Description Renato Botelho freebsd_committer freebsd_triage 2019-04-02 12:05:25 UTC 
Attermpted to build www/squid, version 4.6, on FreeBSD 12.0-RELEASE with following options:

---Begin OPTIONS List---
===> The following configuration options are available for squid-4.6:
     ARP_ACL=on: ARP/MAC/EUI based authentification
     BDB=off: Berkeley DB support required for session and time quota external helpers
     CACHE_DIGESTS=on: Use cache digests
     DEBUG=off: Build with extended debugging support
     DELAY_POOLS=on: Delay pools (bandwidth limiting)
     DOCS=off: Build and/or install documentation
     ECAP=off: Loadable content adaptation modules
     ESI=off: ESI support
     EXAMPLES=off: Build and/or install examples
     FOLLOW_XFF=on: Support for the X-Following-For header
     FS_AUFS=on: AUFS (threaded-io) support
     FS_DISKD=on: DISKD storage engine controlled by separate service
     FS_ROCK=off: ROCK storage engine
     HTCP=on: HTCP support
     ICAP=on: the ICAP client
     ICMP=on: ICMP pinging and network measurement
     IDENT=on: Ident lookups (RFC 931)
     IPV6=on: IPv6 protocol support
     KQUEUE=on: Kqueue(2) support
     LARGEFILE=on: Support large (>2GB) cache and log files
     LAX_HTTP=on: Do not enforce strict HTTP compliance
     NETTLE=off: Nettle MD5 algorithm support
     PCRE=on: Use Perl Compatible Regular Expressions
     SNMP=on: SNMP support
     SSL=on: SSL gatewaying support
     SSL_CRTD=on: Use ssl_crtd to handle SSL cert requests
     STACKTRACES=off: Enable automatic backtraces on fatal errors
     VIA_DB=off: Forward/Via database
     WCCP=on: Web Cache Coordination Protocol
     WCCPV2=on: Web Cache Coordination Protocol v2
====> Authentication helpers
     AUTH_LDAP=on: Install LDAP authentication helpers
     AUTH_NIS=on: Install NIS/YP authentication helpers
     AUTH_SASL=on: Install SASL authentication helpers
     AUTH_SMB=off: Install SMB auth. helpers (req.
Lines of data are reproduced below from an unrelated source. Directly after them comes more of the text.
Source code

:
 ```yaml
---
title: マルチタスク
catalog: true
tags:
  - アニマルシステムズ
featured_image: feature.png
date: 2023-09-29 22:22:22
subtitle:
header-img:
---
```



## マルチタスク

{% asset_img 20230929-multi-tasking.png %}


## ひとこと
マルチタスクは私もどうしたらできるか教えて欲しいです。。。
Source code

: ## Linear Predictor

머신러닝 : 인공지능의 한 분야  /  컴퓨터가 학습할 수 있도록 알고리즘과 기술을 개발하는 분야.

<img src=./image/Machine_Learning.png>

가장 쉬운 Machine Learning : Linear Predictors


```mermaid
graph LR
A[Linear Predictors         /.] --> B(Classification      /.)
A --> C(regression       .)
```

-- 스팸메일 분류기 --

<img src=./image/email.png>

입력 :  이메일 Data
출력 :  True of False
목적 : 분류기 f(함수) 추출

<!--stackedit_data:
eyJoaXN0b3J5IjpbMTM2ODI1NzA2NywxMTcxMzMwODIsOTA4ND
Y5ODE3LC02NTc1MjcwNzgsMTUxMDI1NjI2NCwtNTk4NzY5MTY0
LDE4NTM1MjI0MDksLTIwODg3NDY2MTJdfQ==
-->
Samba)
     AUTH_SQL=off: Install SQL based auth
====> GSSAPI Security API support: you have to select exactly one of them
     GSSAPI_NONE=off: Disable GSSAPI support
     GSSAPI_BASE=off: GSSAPI support via base system (needs Kerberos)
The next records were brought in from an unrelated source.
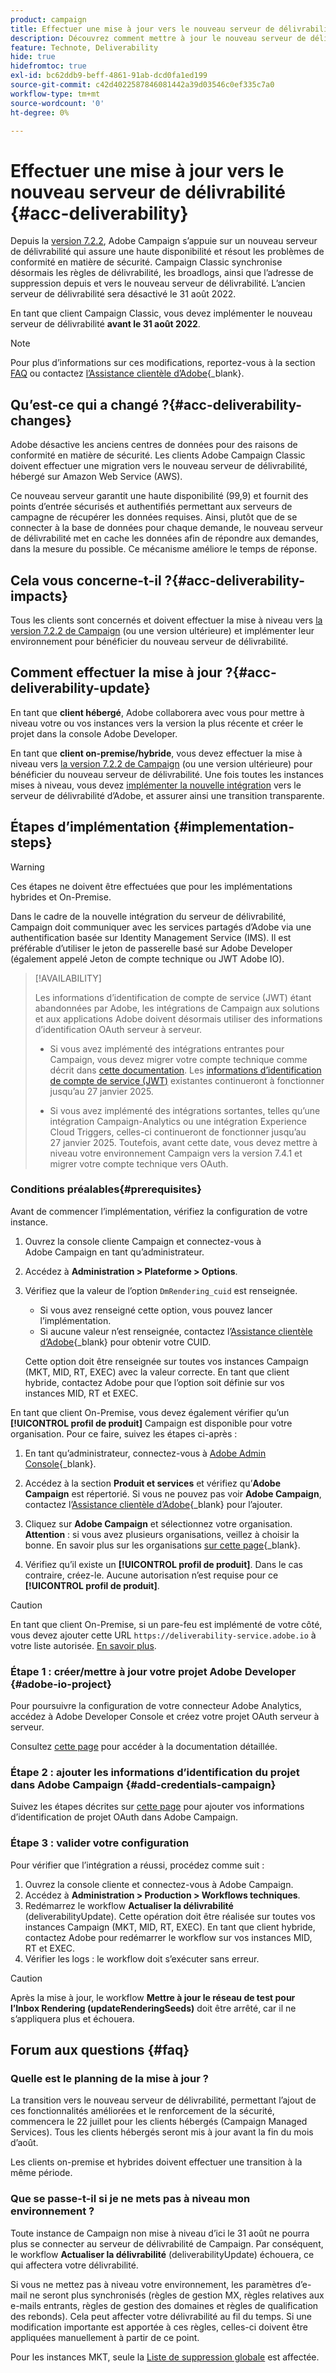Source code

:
 ```yaml
---
product: campaign
title: Effectuer une mise à jour vers le nouveau serveur de délivrabilité
description: Découvrez comment mettre à jour le nouveau serveur de délivrabilité de Campaign
feature: Technote, Deliverability
hide: true
hidefromtoc: true
exl-id: bc62ddb9-beff-4861-91ab-dcd0fa1ed199
source-git-commit: c42d4022587846081442a39d03546c0ef335c7a0
workflow-type: tm+mt
source-wordcount: '0'
ht-degree: 0%

---
```


# Effectuer une mise à jour vers le nouveau serveur de délivrabilité {#acc-deliverability}

Depuis la [version 7.2.2](../../rn/using/latest-release.md#release-7-2-2), Adobe Campaign s’appuie sur un nouveau serveur de délivrabilité qui assure une haute disponibilité et résout les problèmes de conformité en matière de sécurité. Campaign Classic synchronise désormais les règles de délivrabilité, les broadlogs, ainsi que l’adresse de suppression depuis et vers le nouveau serveur de délivrabilité. L’ancien serveur de délivrabilité sera désactivé le 31 août 2022.

En tant que client Campaign Classic, vous devez implémenter le nouveau serveur de délivrabilité **avant le 31 août 2022**.

>[!NOTE]
>
>Pour plus d’informations sur ces modifications, reportez-vous à la section [FAQ](#faq) ou contactez [l’Assistance clientèle d’Adobe](https://helpx.adobe.com/fr/enterprise/admin-guide.html/enterprise/using/support-for-experience-cloud.ug.html){_blank}.
>

## Qu’est-ce qui a changé ?{#acc-deliverability-changes}

Adobe désactive les anciens centres de données pour des raisons de conformité en matière de sécurité. Les clients Adobe Campaign Classic doivent effectuer une migration vers le nouveau serveur de délivrabilité, hébergé sur Amazon Web Service (AWS).

Ce nouveau serveur garantit une haute disponibilité (99,9) et fournit des points d’entrée sécurisés et authentifiés permettant aux serveurs de campagne de récupérer les données requises. Ainsi, plutôt que de se connecter à la base de données pour chaque demande, le nouveau serveur de délivrabilité met en cache les données afin de répondre aux demandes, dans la mesure du possible. Ce mécanisme améliore le temps de réponse.

## Cela vous concerne-t-il ?{#acc-deliverability-impacts}

Tous les clients sont concernés et doivent effectuer la mise à niveau vers [la version 7.2.2 de Campaign](../../rn/using/latest-release.md#release-7-2-2) (ou une version ultérieure) et implémenter leur environnement pour bénéficier du nouveau serveur de délivrabilité.

## Comment effectuer la mise à jour ?{#acc-deliverability-update}

En tant que **client hébergé**, Adobe collaborera avec vous pour mettre à niveau votre ou vos instances vers la version la plus récente et créer le projet dans la console Adobe Developer.

En tant que **client on-premise/hybride**, vous devez effectuer la mise à niveau vers [la version 7.2.2 de Campaign](../../rn/using/latest-release.md#release-7-2-2) (ou une version ultérieure) pour bénéficier du nouveau serveur de délivrabilité. Une fois toutes les instances mises à niveau, vous devez [implémenter la nouvelle intégration](#implementation-steps) vers le serveur de délivrabilité d’Adobe, et assurer ainsi une transition transparente.

## Étapes dʼimplémentation {#implementation-steps}

>[!WARNING]
>
>Ces étapes ne doivent être effectuées que pour les implémentations hybrides et On-Premise.

Dans le cadre de la nouvelle intégration du serveur de délivrabilité, Campaign doit communiquer avec les services partagés d’Adobe via une authentification basée sur Identity Management Service (IMS). Il est préférable d’utiliser le jeton de passerelle basé sur Adobe Developer (également appelé Jeton de compte technique ou JWT Adobe IO).

>[!AVAILABILITY]
>
> Les informations d’identification de compte de service (JWT) étant abandonnées par Adobe, les intégrations de Campaign aux solutions et aux applications Adobe doivent désormais utiliser des informations d’identification OAuth serveur à serveur.</br>
>
> * Si vous avez implémenté des intégrations entrantes pour Campaign, vous devez migrer votre compte technique comme décrit dans [cette documentation](https://developer.adobe.com/developer-console/docs/guides/authentication/ServerToServerAuthentication/migration/#_blank). Les [informations d’identification de compte de service (JWT)](../../integrations/using/oauth-technical-account.md) existantes continueront à fonctionner jusqu’au 27 janvier 2025. </br>
>
> * Si vous avez implémenté des intégrations sortantes, telles qu’une intégration Campaign-Analytics ou une intégration Experience Cloud Triggers, celles-ci continueront de fonctionner jusqu’au 27 janvier 2025. Toutefois, avant cette date, vous devez mettre à niveau votre environnement Campaign vers la version 7.4.1 et migrer votre compte technique vers OAuth.

### Conditions préalables{#prerequisites}

Avant de commencer l’implémentation, vérifiez la configuration de votre instance.

1. Ouvrez la console cliente Campaign et connectez-vous à Adobe Campaign en tant qu’administrateur.
1. Accédez à **Administration > Plateforme > Options**.
1. Vérifiez que la valeur de l’option `DmRendering_cuid` est renseignée.

   * Si vous avez renseigné cette option, vous pouvez lancer l’implémentation.
   * Si aucune valeur n’est renseignée, contactez l’[Assistance clientèle d’Adobe](https://helpx.adobe.com/fr/enterprise/admin-guide.html/enterprise/using/support-for-experience-cloud.ug.html){_blank} pour obtenir votre CUID.

   Cette option doit être renseignée sur toutes vos instances Campaign (MKT, MID, RT, EXEC) avec la valeur correcte. En tant que client hybride, contactez Adobe pour que l’option soit définie sur vos instances MID, RT et EXEC.

En tant que client On-Premise, vous devez également vérifier qu’un **[!UICONTROL profil de produit]** Campaign est disponible pour votre organisation. Pour ce faire, suivez les étapes ci-après :

1. En tant qu’administrateur, connectez-vous à [Adobe Admin Console](https://adminconsole.adobe.com/){_blank}.
1. Accédez à la section **Produit et services** et vérifiez qu’**Adobe Campaign** est répertorié.
Si vous ne pouvez pas voir **Adobe Campaign**, contactez l’[Assistance clientèle d’Adobe](https://helpx.adobe.com/fr/enterprise/admin-guide.html/enterprise/using/support-for-experience-cloud.ug.html){_blank} pour l’ajouter.
1. Cliquez sur **Adobe Campaign** et sélectionnez votre organisation.
   **Attention** : si vous avez plusieurs organisations, veillez à choisir la bonne. En savoir plus sur les organisations [sur cette page](https://experienceleague.adobe.com/docs/control-panel/using/faq.html?lang=fr#ims-org-id){_blank}.

1. Vérifiez qu’il existe un **[!UICONTROL profil de produit]**. Dans le cas contraire, créez-le. Aucune autorisation n’est requise pour ce **[!UICONTROL profil de produit]**.


>[!CAUTION]
>
>En tant que client On-Premise, si un pare-feu est implémenté de votre côté, vous devez ajouter cette URL `https://deliverability-service.adobe.io` à votre liste autorisée. [En savoir plus](../../installation/using/url-permissions.md).


### Étape 1 : créer/mettre à jour votre projet Adobe Developer {#adobe-io-project}

Pour poursuivre la configuration de votre connecteur Adobe Analytics, accédez à Adobe Developer Console et créez votre projet OAuth serveur à serveur.

Consultez [cette page](../../integrations/using/oauth-technical-account.md#oauth-service) pour accéder à la documentation détaillée.

### Étape 2 : ajouter les informations d’identification du projet dans Adobe Campaign {#add-credentials-campaign}

Suivez les étapes décrites sur [cette page](../../integrations/using/oauth-technical-account.md#add-credentials) pour ajouter vos informations d’identification de projet OAuth dans Adobe Campaign.

### Étape 3 : valider votre configuration

Pour vérifier que l’intégration a réussi, procédez comme suit :

1. Ouvrez la console cliente et connectez-vous à Adobe Campaign.
1. Accédez à **Administration > Production > Workflows techniques**.
1. Redémarrez le workflow **Actualiser la délivrabilité** (deliverabilityUpdate). Cette opération doit être réalisée sur toutes vos instances Campaign (MKT, MID, RT, EXEC). En tant que client hybride, contactez Adobe pour redémarrer le workflow sur vos instances MID, RT et EXEC.
1. Vérifier les logs : le workflow doit s’exécuter sans erreur.

>[!CAUTION]
>
>Après la mise à jour, le workflow **Mettre à jour le réseau de test pour l’Inbox Rendering (updateRenderingSeeds)** doit être arrêté, car il ne s’appliquera plus et échouera.

## Forum aux questions {#faq}

### Quelle est le planning de la mise à jour ?

La transition vers le nouveau serveur de délivrabilité, permettant l’ajout de ces fonctionnalités améliorées et le renforcement de la sécurité, commencera le 22 juillet pour les clients hébergés (Campaign Managed Services). Tous les clients hébergés seront mis à jour avant la fin du mois d’août.

Les clients on-premise et hybrides doivent effectuer une transition à la même période.

### Que se passe-t-il si je ne mets pas à niveau mon environnement ?

Toute instance de Campaign non mise à niveau d’ici le 31 août ne pourra plus se connecter au serveur de délivrabilité de Campaign. Par conséquent, le workflow **Actualiser la délivrabilité** (deliverabilityUpdate) échouera, ce qui affectera votre délivrabilité.

Si vous ne mettez pas à niveau votre environnement, les paramètres d’e-mail ne seront plus synchronisés (règles de gestion MX, règles relatives aux e-mails entrants, règles de gestion des domaines et règles de qualification des rebonds). Cela peut affecter votre délivrabilité au fil du temps. Si une modification importante est apportée à ces règles, celles-ci doivent être appliquées manuellement à partir de ce point.

Pour les instances MKT, seule la [Liste de suppression globale](../../campaign-opt/using/filtering-rules.md#default-deliverability-exclusion-rules) est affectée.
     GSSAPI_HEIMDAL=off: GSSAPI support via security/heimdal
     GSSAPI_MIT=on: GSSAPI support via security/krb5
====> Options available for the radio FW: you can only select none or one of them
     TP_IPF=off: Transparent proxying with IPFilter
     TP_IPFW=off: Transparent proxying with IPFW
     TP_PF=on: Transparent proxying with PF
===> Use 'make config' to modify these settings
---End OPTIONS List---

And it failed with following error:

Qunused-arguments -Wno-deprecated-register  -D_REENTRANT -I/usr/local/include -I/usr/include -O2 -pipe -I/usr/local/include -I/usr/local/include -fstack-protector -DLDAP_DEPRECATED -fno-strict-aliasing   -I/usr/local/include -MT support_krb5.o -MD -MP -MF $depbase.Tpo -c -o support_krb5.o support_krb5.cc && mv -f $depbase.Tpo $depbase.Po
support_krb5.cc:292:117: error: format specifies type 'char *' but the argument has type 'krb5_data' (aka '_krb5_data') [-Werror,-Wformat]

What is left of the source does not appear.